### ACTION ITEM
Filter the material below down to the lines with the word "then" and give those lines.

⟨

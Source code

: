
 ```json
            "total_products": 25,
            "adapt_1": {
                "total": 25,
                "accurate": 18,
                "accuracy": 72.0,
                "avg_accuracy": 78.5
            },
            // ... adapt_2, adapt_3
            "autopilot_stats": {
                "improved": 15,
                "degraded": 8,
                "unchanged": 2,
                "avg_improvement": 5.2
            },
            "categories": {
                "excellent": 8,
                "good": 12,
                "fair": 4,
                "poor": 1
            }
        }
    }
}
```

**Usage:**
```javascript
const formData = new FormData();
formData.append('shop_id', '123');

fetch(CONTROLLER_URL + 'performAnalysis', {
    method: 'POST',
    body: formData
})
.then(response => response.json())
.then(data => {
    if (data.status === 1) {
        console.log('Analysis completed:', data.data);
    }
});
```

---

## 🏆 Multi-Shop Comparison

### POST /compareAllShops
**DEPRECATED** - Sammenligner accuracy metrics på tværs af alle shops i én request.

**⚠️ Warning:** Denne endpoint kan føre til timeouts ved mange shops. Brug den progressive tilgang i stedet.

⟩

### SOLUTION TO THIS EXERCISE
.then(response => response.json())
.then(data => {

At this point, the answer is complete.